Die Ergebnisse der Studie zeigten, wie weit verbreitet ESBL-bildende Bakterien bereits heute in der Bevölkerung sind: Bei jedem achten getesteten Patienten (12,7 Prozent) konnte bei der Aufnahme in die Klinik ein ESBL-Keim nachgewiesen werden. Noch dramatischer ist die Situation jedoch bei Patienten aus Altenpflegeheimen: Fast jeder vierte Patient (23,8 Prozent) trägt hier bereits die multiresistenten Keime in sich. Trotz dieser hohen Kolonisierungsrate mit ESBL-Erregern traten tatsächliche Infektionen mit dem „eigenen“ ESBL-Keim während des Krankenhausaufenthalts äußerst selten auf: In der Studie infizierte sich lediglich ein einziger Patient mit dem eigenen Erreger.

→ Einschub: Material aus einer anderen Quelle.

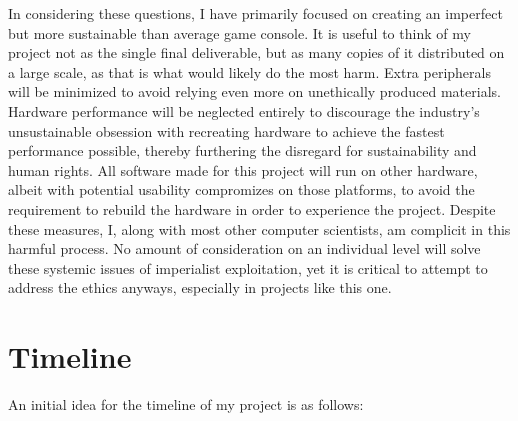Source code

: \documentclass[10pt,twocolumn]{article}
\begin{document}
In considering these questions, I have primarily focused on creating an
imperfect but more sustainable than average game console. It is useful to think
of my project not as the single final deliverable, but as many copies of it
distributed on a large scale, as that is what would likely do the most harm.
Extra peripherals will be minimized to avoid relying even more on unethically
produced materials. Hardware performance will be neglected entirely to
discourage the industry's unsustainable obsession with recreating hardware to
achieve the fastest performance possible, thereby furthering the disregard for
sustainability and human rights. All software made for this project will run on
other hardware, albeit with potential usability compromizes on those platforms,
to avoid the requirement to rebuild the hardware in order to experience the
project. Despite these measures, I, along with most other computer scientists,
am complicit in this harmful process. No amount of consideration on an
individual level will solve these systemic issues of imperialist exploitation,
yet it is critical to attempt to address the ethics anyways, especially in
projects like this one.

\section{Timeline}

An initial idea for the timeline of my project is as follows:
\end{document}
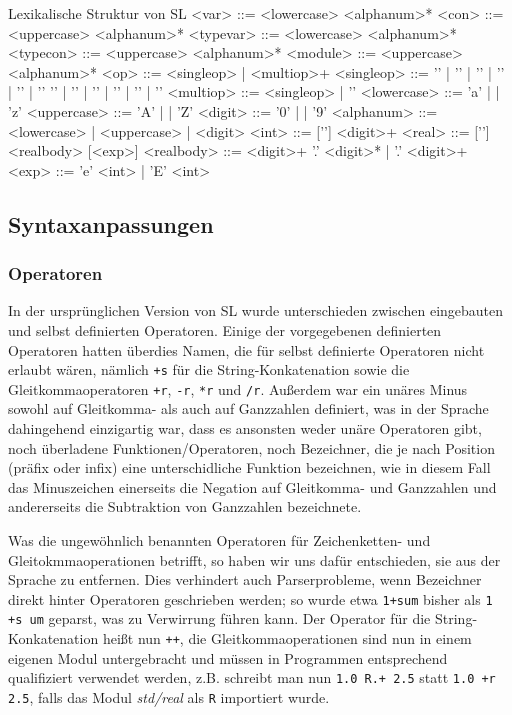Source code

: \documentclass[runningheads]{llncs}
\begin{document}
\begin{grammarfigure}{Lexikalische Struktur von SL}
<var>       ::= <lowercase> <alphanum>*
<con>       ::= <uppercase> <alphanum>*
<typevar>   ::= <lowercase> <alphanum>*
<typecon>   ::= <uppercase> <alphanum>*
<module>    ::= <uppercase> <alphanum>*
<op>        ::= <singleop> | <multiop>+
<singleop>  ::= '\exclamationOp' | '\paragraphOp' | '\percentOp' | '\ampOp' | '\divint' | '\questionOp' 
           \alt '\addint' | '\mulint' | '\sharpOp' | '\subint' | '\ltint' | '\gtint'
<multiop>   ::= <singleop> | '\eq'
<lowercase> ::= 'a' | \cdots | 'z'
<uppercase> ::= 'A' | \cdots | 'Z'
<digit>     ::= '0' | \cdots | '9'
<alphanum>  ::= <lowercase> | <uppercase> | <digit>
<int>       ::= ['\subint'] <digit>+
<real>      ::= ['\subint'] <realbody> [<exp>]
<realbody>  ::= <digit>+ '.' <digit>* | '.' <digit>+
<exp>       ::= 'e' <int> | 'E' <int>
\end{grammarfigure}

\subsection{Syntaxanpassungen}

\subsubsection{Operatoren}

In der ursprünglichen Version von SL wurde unterschieden zwischen
eingebauten und selbst definierten Operatoren. Einige der vorgegebenen
definierten Operatoren hatten überdies Namen, die für selbst
definierte Operatoren nicht erlaubt wären, nämlich \verb|+s| für die
String-Konkatenation sowie die Gleitkommaoperatoren \verb|+r|,
\verb|-r|, \verb|*r| und \verb|/r|. Außerdem war ein unäres Minus
sowohl auf Gleitkomma- als auch auf Ganzzahlen definiert, was in der
Sprache dahingehend einzigartig war, dass es ansonsten weder unäre
Operatoren gibt, noch überladene Funktionen/Operatoren, noch
Bezeichner, die je nach Position (präfix oder infix) eine
unterschidliche Funktion bezeichnen, wie in diesem Fall das
Minuszeichen einerseits die Negation auf Gleitkomma- und Ganzzahlen
und andererseits die Subtraktion von Ganzzahlen bezeichnete.

Was die ungewöhnlich benannten Operatoren für Zeichenketten- und
Gleitokmmaoperationen betrifft, so haben wir uns dafür entschieden, sie
aus der Sprache zu entfernen.  Dies verhindert auch Parserprobleme,
wenn Bezeichner direkt hinter Operatoren geschrieben werden; so wurde
etwa \verb|1+sum| bisher als \verb|1 +s um| geparst, was zu Verwirrung
führen kann.  Der Operator für die String-Konkatenation heißt nun
\verb|++|, die Gleitkommaoperationen sind nun in einem eigenen Modul
untergebracht und müssen in Programmen entsprechend qualifiziert
verwendet werden, z.B. schreibt man nun \verb|1.0 R.+ 2.5| statt
\verb|1.0 +r 2.5|, falls das Modul \emph{std/real} als \verb|R|
importiert wurde.
\end{document}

Gefahr durch Transfer von Resistenzgenen auf andere Bakterienstämme
Die geringe Zahl an Infektionen in der Klinik sei allerdings noch kein Grund zur Entwarnung, sagt Erstautor Dr. Makarewicz: „Einerseits ist die Anzahl der tatsächlichen Infektionen in Abteilungen wie der Onkologie, Geriatrie oder der Intensivstation ungleich höher, da dort hauptsächlich Risikopatienten mit geschwächtem Immunsystem behandelt werden. Andererseits konnten wir in unseren Analysen erneut zeigen, dass die Erbinformationen für Multiresistenzen über Plasmide auch auf andere Bakterienarten im Darm übertragen werden – neue multiresistente Erreger können somit sehr schnell entstehen. Man muss davon ausgehen, dass solche Kolonisierungskeime die Resistenzen an Krankenhauskeime weitergeben können. Die Rolle dieser kleinen DNA-Stränge bei der Weitergabe von Resistenzen wird im klinischen Alltag bislang noch viel zu wenig beachtet.“
Anmerkung der Redaktion: An der klinischen Studie beteiligt war InfectoGnostics, Forschungslabor für Klinische Infektiologie am Universitätsklinikum Jena und Industriepartner des globalen Gesundheitsunternehmens Abbott sowie das Leibniz-Institut für Photonische Technologien.
Diese Meldung basiert auf einer Pressemitteilung von InfectoGnostics – Forschungscampus Jena e.V.